Real to complex #21

Lagrang3 · 2021-08-09T10:11:32Z

In this PR I will push the boost backend routines to perform real to complex transforms.

Lagrang3 · 2021-08-09T10:19:47Z

include/boost/math/fft/bsl_backend.hpp

@@ -138,11 +139,96 @@
    std::size_t my_size{};
  };

+


the bsl rfft backend needs to be implemented

Lagrang3 · 2021-08-09T10:24:19Z

include/boost/math/fft/algorithms.hpp

  template<class complex_value_type>
-  void complex_dft_power2(
+  void complex_dft_power2_dif(


According to the GSL documentation, the rfft can be deduced from the decimation-in-time (DIT) complex fft.
The default complex fft for powers of 2 is implemented as Decimation-in-frequency (DIF), i wrote another complex fft as DIT to test the algorithm before writing the rfft.

Lagrang3 · 2021-08-09T10:26:21Z

include/boost/math/fft/fftw_backend.hpp

@@ -574,28 +574,14 @@
    // -> size(out) >= N
    {
      const std::size_t N = size();
-      vector_t<real_value_type> tmp(out,out+N);


The algorithm that we use for rfft for powers of 2, comes naturally in-place if we use the halfcomplex representation used by FFTW.

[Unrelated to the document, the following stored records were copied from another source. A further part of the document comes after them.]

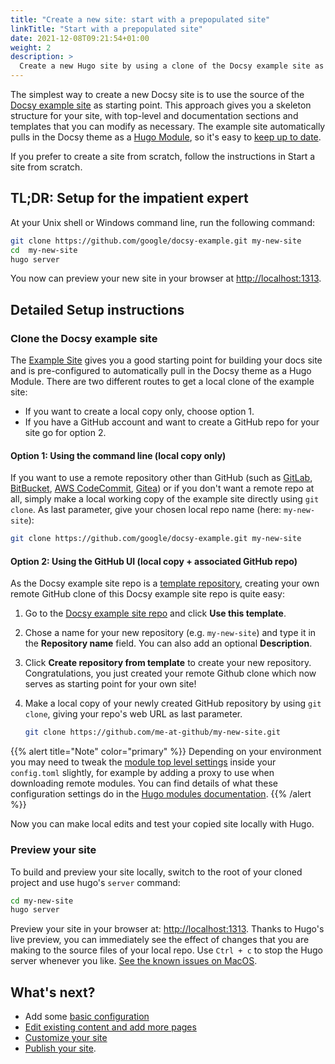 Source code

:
 ```yaml
---
title: "Create a new site: start with a prepopulated site"
linkTitle: "Start with a prepopulated site"
date: 2021-12-08T09:21:54+01:00
weight: 2
description: >
  Create a new Hugo site by using a clone of the Docsy example site as your starting point.
---
```


The simplest way to create a new Docsy site is to use the source of the [Docsy example site](https://github.com/google/docsy-example) as starting point. This approach gives you a skeleton structure for your site, with top-level and documentation sections and templates that you can modify as necessary. The example site automatically pulls in the Docsy theme as a [Hugo Module](https://gohugo.io/hugo-modules/), so it's easy to [keep up to date](/docs/updating/updating-hugo-module/).

If you prefer to create a site from scratch, follow the instructions in Start a site from scratch.

## TL;DR: Setup for the impatient expert

At your Unix shell or Windows command line, run the following command:

```bash
git clone https://github.com/google/docsy-example.git my-new-site
cd  my-new-site
hugo server
```

You now can preview your new site in your browser at [http://localhost:1313](http://localhost:1313/).

## Detailed Setup instructions

### Clone the Docsy example site

The [Example Site](https://example.docsy.dev) gives you a good starting point for building your docs site and is
pre-configured to automatically pull in the Docsy theme as a Hugo Module.
There are two different routes to get a local clone of the example site:

* If you want to create a local copy only, choose option 1.
* If you have a GitHub account and want to create a GitHub repo for your site go for option 2.

#### Option 1: Using the command line (local copy only)

If you want  to use a remote repository other than GitHub (such as [GitLab](https://gitlab.com), [BitBucket](https://bitbucket.org/), [AWS CodeCommit](https://aws.amazon.com/codecommit/), [Gitea](https://gitea.io/)) or if you don't want a remote repo at all, simply make a local working copy of the example site directly using `git clone`. As last parameter, give your chosen local repo name (here: `my-new-site`):

```bash
git clone https://github.com/google/docsy-example.git my-new-site
```

#### Option 2: Using the GitHub UI (local copy + associated GitHub repo)

As the Docsy example site repo is a [template repository](https://github.blog/2019-06-06-generate-new-repositories-with-repository-templates/), creating your own remote GitHub clone of this Docsy example site repo is quite easy:

1. Go to the [Docsy example site repo](https://github.com/google/docsy-example) and click **Use this template**.

1. Chose a name for your new repository (e.g. `my-new-site`) and type it in the **Repository name** field. You can also add an optional **Description**.

1. Click **Create repository from template** to create your new repository. Congratulations, you just created your remote Github clone which now serves as starting point for your own site!

1. Make a local copy of your newly created GitHub repository by using `git clone`, giving your repo's web URL as last parameter.

    ```bash
    git clone https://github.com/me-at-github/my-new-site.git
    ```

{{% alert title="Note" color="primary" %}}
Depending on your environment you may need to tweak the [module top level settings](https://github.com/google/docsy-example/blob/1c7f7e300c90cd690ca5be66b43fe58713bb21c9/config.toml#L221-L228) inside your `config.toml` slightly, for example by adding a proxy to use when downloading remote modules.
You can find details of what these configuration settings do in the [Hugo modules documentation](https://gohugo.io/hugo-modules/configuration/#module-config-top-level). 
{{% /alert %}}

Now you can make local edits and test your copied site locally with Hugo.

### Preview your site

To build and preview your site locally, switch to the root of your cloned project and use hugo's `server` command:

```bash
cd my-new-site
hugo server
```

Preview your site in your browser at: [http://localhost:1313](http://localhost:1313/).
Thanks to Hugo's live preview, you can immediately see the effect of changes that you are making to the source files of your local repo.
Use `Ctrl + c` to stop the Hugo server whenever you like.
[See the known issues on MacOS](/docs/get-started/known_issues/#macos).

## What's next?

* Add some [basic configuration](/docs/get-started/basic-configuration/)
* [Edit existing content and add more pages](/docs/adding-content/)
* [Customize your site](/docs/adding-content/lookandfeel/)
* [Publish your site](/docs/deployment/).
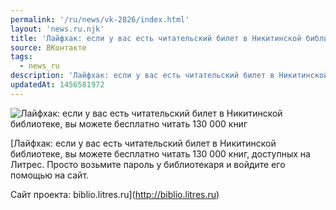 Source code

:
 ```yaml
---
permalink: '/ru/news/vk-2826/index.html'
layout: 'news.ru.njk'
title: 'Лайфхак: если у вас есть читательский билет в Никитинской библиотеке, вы можете бесплатно читать 130 000 книг'
source: ВКонтакте
tags:
  - news_ru
description: 'Лайфхак: если у вас есть читательский билет в Никитинской библиотеке, вы можете бесплатно читать 130 000 книг'
updatedAt: 1456581972
---
```

![Лайфхак: если у вас есть читательский билет в Никитинской библиотеке, вы можете бесплатно читать 130 000 книг](https://sun9-75.userapi.com/c633631/v633631484/18666/6R6NKSxDxX8.jpg)

[Лайфхак: если у вас есть читательский билет в Никитинской библиотеке, вы можете бесплатно читать 130 000 книг, доступных на Литрес. Просто возьмите пароль у библиотекаря и войдите его помощью на сайт.

Сайт проекта: biblio.litres.ru](http://biblio.litres.ru)
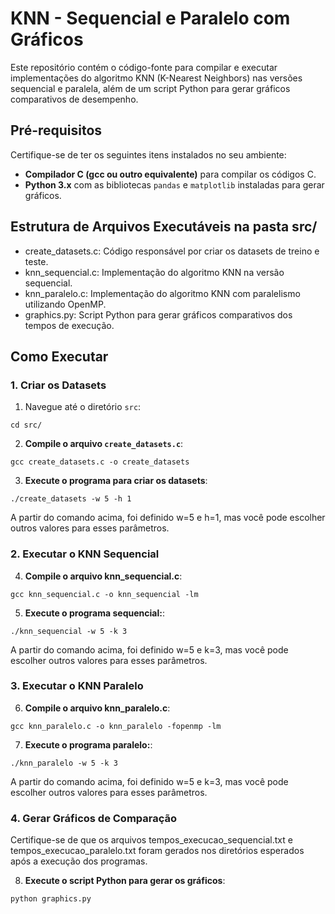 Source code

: # KNN - Sequencial e Paralelo com Gráficos

Este repositório contém o código-fonte para compilar e executar implementações do algoritmo KNN (K-Nearest Neighbors) nas versões sequencial e paralela, além de um script Python para gerar gráficos comparativos de desempenho.

## Pré-requisitos

Certifique-se de ter os seguintes itens instalados no seu ambiente:

- **Compilador C (gcc ou outro equivalente)** para compilar os códigos C.
- **Python 3.x** com as bibliotecas `pandas` e `matplotlib` instaladas para gerar gráficos.

## Estrutura de Arquivos Executáveis na pasta src/
- create_datasets.c: Código responsável por criar os datasets de treino e teste.
- knn_sequencial.c: Implementação do algoritmo KNN na versão sequencial.
- knn_paralelo.c: Implementação do algoritmo KNN com paralelismo utilizando OpenMP.
- graphics.py: Script Python para gerar gráficos comparativos dos tempos de execução.

## Como Executar

### 1. Criar os Datasets

1. Navegue até o diretório `src`:

```
cd src/
```

2. **Compile o arquivo `create_datasets.c`**:

```
gcc create_datasets.c -o create_datasets
```

3. **Execute o programa para criar os datasets**:

```
./create_datasets -w 5 -h 1
```

A partir do comando acima, foi definido w=5 e h=1, mas você pode escolher outros valores para esses parâmetros.

### 2. Executar o KNN Sequencial

4. **Compile o arquivo knn_sequencial.c**:

```
gcc knn_sequencial.c -o knn_sequencial -lm
```

5. **Execute o programa sequencial:**:

```
./knn_sequencial -w 5 -k 3
```
A partir do comando acima, foi definido w=5 e k=3, mas você pode escolher outros valores para esses parâmetros.

### 3. Executar o KNN Paralelo


6. **Compile o arquivo knn_paralelo.c**:

```
gcc knn_paralelo.c -o knn_paralelo -fopenmp -lm
```


7. **Execute o programa paralelo:**:
```
./knn_paralelo -w 5 -k 3
```

A partir do comando acima, foi definido w=5 e k=3, mas você pode escolher outros valores para esses parâmetros.


### 4. Gerar Gráficos de Comparação

Certifique-se de que os arquivos tempos_execucao_sequencial.txt e tempos_execucao_paralelo.txt foram gerados nos diretórios esperados após a execução dos programas.


8. **Execute o script Python para gerar os gráficos**:
```
python graphics.py
``` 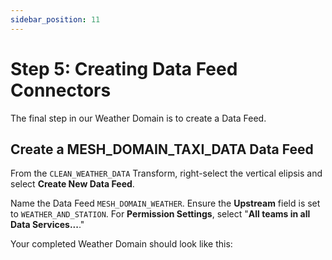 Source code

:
 ```yaml
---
sidebar_position: 11
---
```


# Step 5: Creating Data Feed Connectors
The final step in our Weather Domain is to create a Data Feed. 

## Create a MESH_DOMAIN_TAXI_DATA Data Feed
From the `CLEAN_WEATHER_DATA` Transform, right-select the vertical elipsis and select **Create New Data Feed**. 

Name the Data Feed `MESH_DOMAIN_WEATHER`. Ensure the **Upstream** field is set to `WEATHER_AND_STATION`. For **Permission Settings**, select "**All teams in all Data Services...**."

Your completed Weather Domain should look like this: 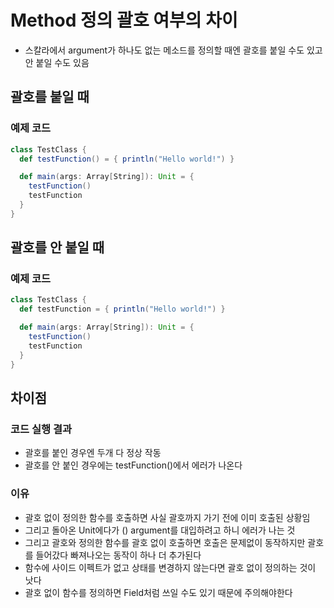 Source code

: # Method 정의 괄호 여부의 차이
- 스칼라에서 argument가 하나도 없는 메소드를 정의할 때엔 괄호를 붙일 수도 있고 안 붙일 수도 있음


## 괄호를 붙일 때
### 예제 코드
``` scala
class TestClass {
  def testFunction() = { println("Hello world!") }

  def main(args: Array[String]): Unit = {
    testFunction()
    testFunction
  }
}
```

## 괄호를 안 붙일 때
### 예제 코드
``` scala
class TestClass {
  def testFunction = { println("Hello world!") }

  def main(args: Array[String]): Unit = {
    testFunction()
    testFunction
  }
}
```

## 차이점
### 코드 실행 결과
- 괄호를 붙인 경우엔 두개 다 정상 작동
- 괄호를 안 붙인 경우에는 testFunction()에서 에러가 나온다

### 이유
- 괄호 없이 정의한 함수를 호출하면 사실 괄호까지 가기 전에 이미 호출된 상황임
- 그리고 돌아온 Unit에다가 () argument를 대입하려고 하니 에러가 나는 것
- 그리고 괄호와 정의한 함수를 괄호 없이 호출하면 호출은 문제없이 동작하지만 괄호를 들어갔다 빠져나오는 동작이 하나 더 추가된다
- 함수에 사이드 이펙트가 없고 상태를 변경하지 않는다면 괄호 없이 정의하는 것이 낫다
- 괄호 없이 함수를 정의하면 Field처럼 쓰일 수도 있기 때문에 주의해야한다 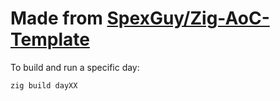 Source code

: # Made from [SpexGuy/Zig-AoC-Template](https://github.com/SpexGuy/Zig-AoC-Template)

To build and run a specific day:
```bash
zig build dayXX
```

Lagrang3 · 2021-08-09T10:27:05Z

include/boost/math/fft/gsl_backend.hpp

@@ -174,6 +174,34 @@ namespace fft { namespace detail {
      gsl_fft_halfcomplex_wavetable *halfcomplex_wtable;
      gsl_fft_real_workspace        *real_wspace;

+      void pack_halfcomplex(real_value_type* out) const


The algorithm that we use for rfft for powers of 2, comes naturally in-place if we use the halfcomplex representation used by FFTW. Hence we have to pack and unpack the halfcomplex returned by GSL to make it compatible with our representation.

Wow, I appreciate your comments about what's going on in the code.

It's a bit unrelated to this comment, but I noticed that we could replace 2*boost::math::constants::pi<RealType>() with boost::math::constants::two_pi<RealType>(). This could eliminate 1 ULP of error.

Lagrang3 · 2021-08-09T10:28:35Z

include/boost/math/fft/real_algorithms.hpp

+  }
+
+  template <class T>
+  void real_dft_power2(const T *in_first, const T *in_last, T* out, int sign)


Here is the real-to-halfcomplex rfft for powers of 2. Changing the sign of the transform has the only effect of reversing the sign of the imaginary part in the result.

This algorithm uses half of the memory and computation than the complex fft of the same size.

real-to-halfcomplex rfft for powers of 2

Cool. I'll give it a try as soon as i get a chance. Thanks Eduardo!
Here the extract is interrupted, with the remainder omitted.